• **Aim of the task**
Each line from the one that contains "Saito is an" through the end of the entries should be repeated exactly, with nothing added.

Saved entries
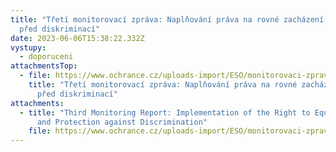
 ```yaml
---
title: "Třetí monitorovací zpráva: Naplňování práva na rovné zacházení a ochrany
  před diskriminací"
date: 2023-06-06T15:38:22.332Z
vystupy:
  - doporuceni
attachmentsTop:
  - file: https://www.ochrance.cz/uploads-import/ESO/monitorovaci-zprava_2023-WEB-CZ_11-23.pdf
    title: "Třetí monitorovací zpráva: Naplňování práva na rovné zacházení a ochrany
      před diskriminací"
attachments:
  - title: "Third Monitoring Report: Implementation of the Right to Equal Treatment
      and Protection against Discrimination"
    file: https://www.ochrance.cz/uploads-import/ESO/monitorovaci-zprava_2023-WEB-EN_11-23.pdf
---
```


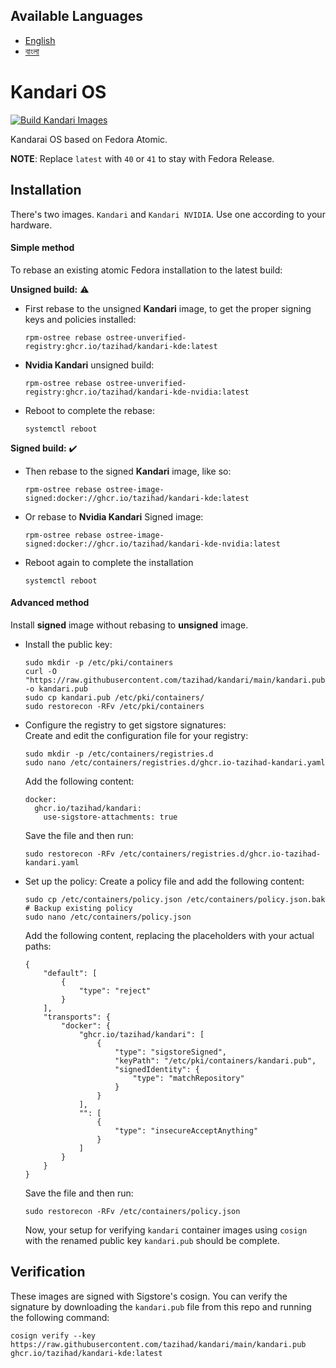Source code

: ## Available Languages

- [English](README.md)
- [বাংলা](README.bn.md)

# Kandari OS
[![Build Kandari Images](https://github.com/tazihad/kandari/actions/workflows/build_kandari.yml/badge.svg)](https://github.com/tazihad/kandari/actions/workflows/build_kandari.yml)

Kandarai OS based on Fedora Atomic.

**NOTE**: Replace `latest` with `40` or `41` to stay with Fedora Release.

## Installation  
There's two images. `Kandari` and `Kandari NVIDIA`. Use one according to your hardware.  
#### Simple method
To rebase an existing atomic Fedora installation to the latest build:  

**Unsigned build:** ⚠️    
- First rebase to the unsigned **Kandari** image, to get the proper signing keys and policies installed:
  ```
  rpm-ostree rebase ostree-unverified-registry:ghcr.io/tazihad/kandari-kde:latest
  ```
- **Nvidia Kandari** unsigned build:
  ```
  rpm-ostree rebase ostree-unverified-registry:ghcr.io/tazihad/kandari-kde-nvidia:latest
  ```
- Reboot to complete the rebase:
  ```
  systemctl reboot
  ```  
**Signed build:** ✔️  
- Then rebase to the signed **Kandari** image, like so:

  ```
  rpm-ostree rebase ostree-image-signed:docker://ghcr.io/tazihad/kandari-kde:latest
  ```
- Or rebase to **Nvidia Kandari** Signed image:
  ```
  rpm-ostree rebase ostree-image-signed:docker://ghcr.io/tazihad/kandari-kde-nvidia:latest
  ```
- Reboot again to complete the installation
  ```
  systemctl reboot
  ```
#### Advanced method  
Install **signed** image without rebasing to **unsigned** image.  
- Install the public key:
  ```
  sudo mkdir -p /etc/pki/containers
  curl -O "https://raw.githubusercontent.com/tazihad/kandari/main/kandari.pub" -o kandari.pub
  sudo cp kandari.pub /etc/pki/containers/
  sudo restorecon -RFv /etc/pki/containers
  ```
- Configure the registry to get sigstore signatures:  
  Create and edit the configuration file for your registry:
  ```
  sudo mkdir -p /etc/containers/registries.d
  sudo nano /etc/containers/registries.d/ghcr.io-tazihad-kandari.yaml
  ```
  Add the following content:
  ```
  docker:
    ghcr.io/tazihad/kandari:
      use-sigstore-attachments: true
  ```
  Save the file and then run:
  ```
  sudo restorecon -RFv /etc/containers/registries.d/ghcr.io-tazihad-kandari.yaml
  ```
- Set up the policy:
  Create a policy file and add the following content:
  ```
  sudo cp /etc/containers/policy.json /etc/containers/policy.json.bak # Backup existing policy
  sudo nano /etc/containers/policy.json
  ```
  Add the following content, replacing the placeholders with your actual paths:
  ```
  {
      "default": [
          {
              "type": "reject"
          }
      ],
      "transports": {
          "docker": {
              "ghcr.io/tazihad/kandari": [
                  {
                      "type": "sigstoreSigned",
                      "keyPath": "/etc/pki/containers/kandari.pub",
                      "signedIdentity": {
                          "type": "matchRepository"
                      }
                  }
              ],
              "": [
                  {
                      "type": "insecureAcceptAnything"
                  }
              ]
          }
      }
  }
  ```
  Save the file and then run:
  ```
  sudo restorecon -RFv /etc/containers/policy.json
  ```
  Now, your setup for verifying `kandari` container images using `cosign` with the renamed public key `kandari.pub` should be complete.


## Verification  
These images are signed with Sigstore's cosign. You can verify the signature by downloading the `kandari.pub` file from this repo and running the following command:
```
cosign verify --key https://raw.githubusercontent.com/tazihad/kandari/main/kandari.pub ghcr.io/tazihad/kandari-kde:latest
```


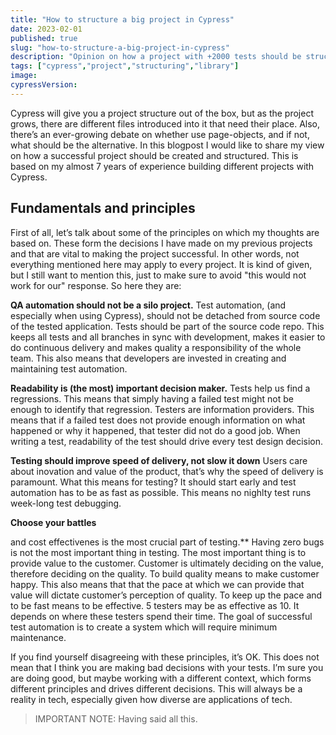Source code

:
```yaml
---
title: "How to structure a big project in Cypress"
date: 2023-02-01
published: true
slug: "how-to-structure-a-big-project-in-cypress"
description: "Opinion on how a project with +2000 tests should be structured in order to achieve good maintainability, speed and lower the risk of introducing regressions."
tags: ["cypress","project","structuring","library"]
image: 
cypressVersion:
---
```

Cypress will give you a project structure out of the box, but as the project grows, there are different files introduced into it that need their place. Also, there’s an ever-growing debate on whether use page-objects, and if not, what should be the alternative. In this blogpost I would like to share my view on how a successful project should be created and structured. This is based on my almost 7 years of experience building different projects with Cypress.

## Fundamentals and principles
First of all, let’s talk about some of the principles on which my thoughts are based on. These form the decisions I have made on my previous projects and that are vital to making the project successful. In other words, not everything mentioned here may apply to every project. It is kind of given, but I still want to mention this, just to make sure to avoid "this would not work for our" response. So here they are:

**QA automation should not be a silo project.** Test automation, (and especially when using Cypress), should not be detached from source code of the tested application. Tests should be part of the source code repo. This keeps all tests and all branches in sync with development, makes it easier to do continuous delivery and makes quality a responsibility of the whole team. This also means that developers are invested in creating and maintaining test automation.

**Readability is (the most) important decision maker.** Tests help us find a regressions. This means that simply having a failed test might not be enough to identify that regression. Testers are information providers. This means that if a failed test does not provide enough information on what happened or why it happened, that tester did not do a good job. When writing a test, readability of the test should drive every test design decision. 

**Testing should improve speed of delivery, not slow it down** Users care about inovation and value of the product, that’s why the speed of delivery is paramount. What this means for testing? It should start early and test automation has to be as fast as possible. This means no nighlty test runs week-long test debugging.

**Choose your battles**

and cost effectivenes is the most crucial part of testing.** Having zero bugs is not the most important thing in testing. The most important thing is to provide value to the customer. Customer is ultimately deciding on the value, therefore deciding on the quality. To build quality means to make customer happy. This also means that that the pace at which we can provide that value will dictate customer’s perception of quality. To keep up the pace and to be fast means to be effective. 5 testers may be as effective as 10. It depends on where these testers spend their time. The goal of successful test automation is to create a system which will require minimum maintenance.

If you find yourself disagreeing with these principles, it’s OK. This does not mean that I think you are making bad decisions with your tests. I’m sure you are doing good, but maybe working with a different context, which forms different principles and drives different decisions. This will always be a reality in tech, especially given how diverse are applications of tech.

> IMPORTANT NOTE: Having said all this.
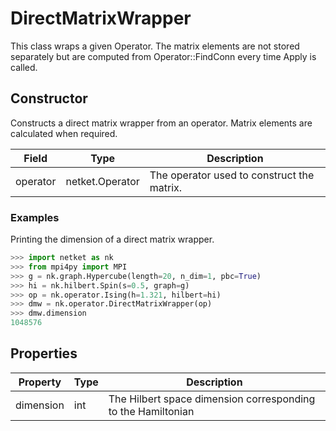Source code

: # DirectMatrixWrapper
This class wraps a given Operator. The matrix elements are not stored separately but are computed from Operator::FindConn every time Apply is called.
## Constructor
Constructs a direct matrix wrapper from an operator. Matrix elements are
calculated when required.

| Field  |     Type      |               Description                |
|--------|---------------|------------------------------------------|
|operator|netket.Operator|The operator used to construct the matrix.|
### Examples
Printing the dimension of a direct matrix wrapper.

```python
>>> import netket as nk
>>> from mpi4py import MPI
>>> g = nk.graph.Hypercube(length=20, n_dim=1, pbc=True)
>>> hi = nk.hilbert.Spin(s=0.5, graph=g)
>>> op = nk.operator.Ising(h=1.321, hilbert=hi)
>>> dmw = nk.operator.DirectMatrixWrapper(op)
>>> dmw.dimension
1048576

```



## Properties
|Property |Type|                         Description                         |
|---------|----|-------------------------------------------------------------|
|dimension|int | The Hilbert space dimension corresponding to the Hamiltonian|

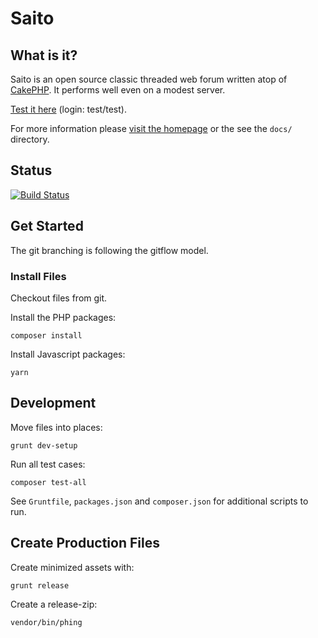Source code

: # Saito

## What is it?

Saito is an open source classic threaded web forum written atop of [CakePHP][cake]. It performs well even on a modest server.

[Test it here][SaitoSupport] (login: test/test).

For more information please [visit the homepage][SaitoHomepage] or the see the `docs/` directory.

## Status

[![Build Status](https://secure.travis-ci.org/Schlaefer/Saito.png?branch=master)](http://travis-ci.org/Schlaefer/Saito)

[cake]: http://cakephp.org/
[SaitoHomepage]: http://saito.siezi.com/
[SaitoSupport]: http://saitotest.bplaced.net/saito/

## Get Started

The git branching is following the gitflow model.

### Install Files

Checkout files from git.

Install the PHP packages:

```shell
composer install
```

Install Javascript packages:

```shell
yarn
```

## Development

Move files into places:

```shell
grunt dev-setup
```

Run all test cases:

```shell
composer test-all
```

See `Gruntfile`, `packages.json` and `composer.json` for additional scripts to run.

## Create Production Files

Create minimized assets with:

```shell
grunt release
```

Create a release-zip:

```shell
vendor/bin/phing
```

• **Task output**
Saito is an open source classic threaded web forum written atop of [CakePHP][cake]. It performs well even on a modest server.

[Test it here][SaitoSupport] (login: test/test).

For more information please [visit the homepage][SaitoHomepage] or the see the `docs/` directory.

## Status

[![Build Status](https://secure.travis-ci.org/Schlaefer/Saito.png?branch=master)](http://travis-ci.org/Schlaefer/Saito)

[cake]: http://cakephp.org/
[SaitoHomepage]: http://saito.siezi.com/
[SaitoSupport]: http://saitotest.bplaced.net/saito/

## Get Started

The git branching is following the gitflow model.

### Install Files

Checkout files from git.

Install the PHP packages:

```shell
composer install
```

Install Javascript packages:

```shell
yarn
```

## Development

Move files into places:

```shell
grunt dev-setup
```

Run all test cases:

```shell
composer test-all
```

See `Gruntfile`, `packages.json` and `composer.json` for additional scripts to run.

## Create Production Files

Create minimized assets with:

```shell
grunt release
```

Create a release-zip:

```shell
vendor/bin/phing
```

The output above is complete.